A pedagoga Ana Abreu Moura avalia que declarações como a de Bolsonaro reforçam um estigma que persegue as pessoas analfabetas.
"Há todo um estigma em volta do analfabetismo. O tempo inteiro tentam desqualificar essas pessoas. Por exemplo, é muito comum que o analfabetismo seja usado como xingamento. E a figura do Estado, que deveria amparar e desconstruir esse estigma, reforçou isso em rede nacional, já que a live do Bolsonaro teve grande repercussão", diz a especialista.
"Essas pessoas têm todo um esforço para conseguir, depois de um dia de trabalho, sentar na sala de aula para que possam se alfabetizar. É muito comum ouvir de um aluno que ele decidiu estudar para virar gente, porque nem gente ele se sente.
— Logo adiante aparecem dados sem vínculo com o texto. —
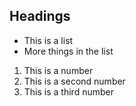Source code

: ## Headings

- This is a list
- More things in the list

1. This is a number
1. This is a second number
1. This is a third number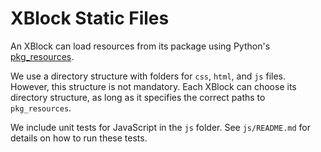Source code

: # XBlock Static Files

An XBlock can load resources from its package using Python's
[pkg_resources](http://pythonhosted.org/distribute/pkg_resources.html).

We use a directory structure with folders for `css`, `html`, and `js`
files.  However, this structure is not mandatory.  Each XBlock can
choose its directory structure, as long as it specifies the correct
paths to `pkg_resources`.

We include unit tests for JavaScript in the `js` folder.  See `js/README.md`
for details on how to run these tests.
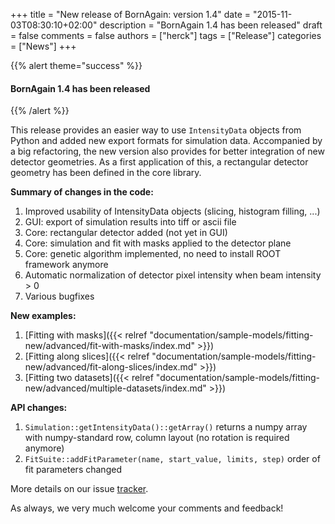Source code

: +++
title = "New release of BornAgain: version 1.4"
date = "2015-11-03T08:30:10+02:00"
description = "BornAgain 1.4 has been released"
draft = false
comments = false
authors = ["herck"]
tags = ["Release"]
categories = ["News"]
+++

{{% alert theme="success" %}}
#### BornAgain 1.4 has been released
{{% /alert %}}

This release provides an easier way to use `IntensityData` objects from Python and added new export formats for simulation data. Accompanied by a big refactoring, the new version also provides for better integration of new detector geometries. As a first application of this, a rectangular detector geometry has been defined in the core library.

**Summary of changes in the code:**

1. Improved usability of IntensityData objects (slicing, histogram filling, ...)
1. GUI: export of simulation results into tiff or ascii file
1. Core: rectangular detector added (not yet in GUI)
1. Core: simulation and fit with masks applied to the detector plane
1. Core: genetic algorithm implemented, no need to install ROOT framework anymore
1. Automatic normalization of detector pixel intensity when beam intensity > 0
1. Various bugfixes

**New examples:**

1. [Fitting with masks]({{< relref "documentation/sample-models/fitting-new/advanced/fit-with-masks/index.md" >}})
1. [Fitting along slices]({{< relref "documentation/sample-models/fitting-new/advanced/fit-along-slices/index.md" >}})
1. [Fitting two datasets]({{< relref "documentation/sample-models/fitting-new/advanced/multiple-datasets/index.md" >}})

**API changes:**
1. `Simulation::getIntensityData()::getArray()` returns a numpy array with numpy-standard row, column layout (no rotation is required anymore)
1. `FitSuite::addFitParameter(name, start_value, limits, step)` order of fit parameters changed

More details on our issue [tracker](http://apps.jcns.fz-juelich.de/redmine/versions/30).

As always, we very much welcome your comments and feedback!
Então é preciso também todo um trabalho social para mostrar a essas pessoas que o que elas tiveram foi a destituição de um direito, que é a educação, pela qual elas também pagam imposto", acrescenta.
Comentários como o de Bolsonaro, avalia a pedagoga, geram insatisfação e tristeza. "Apesar de não ter autonomia com leitura e escrita, essas pessoas possuem outros saberes, inclusive de leitura do mundo", reforça a pedagoga.
E para muitas dessas pessoas, a alfabetização é um passo fundamental e também um incentivo para que continuem estudando. É o caso de Joana, que quer continuar na sala de aula mesmo após aprender a ler e escrever. "Enquanto tiver escola, vou continuar."
"Agora eu tenho fé em Deus que o Lula vai ganhar, vou me aposentar e vou embora de volta pra minha roça. Fiz até promessa e vou cumprir", diz.
*Nome alterado para preservar a identidade da entrevistada.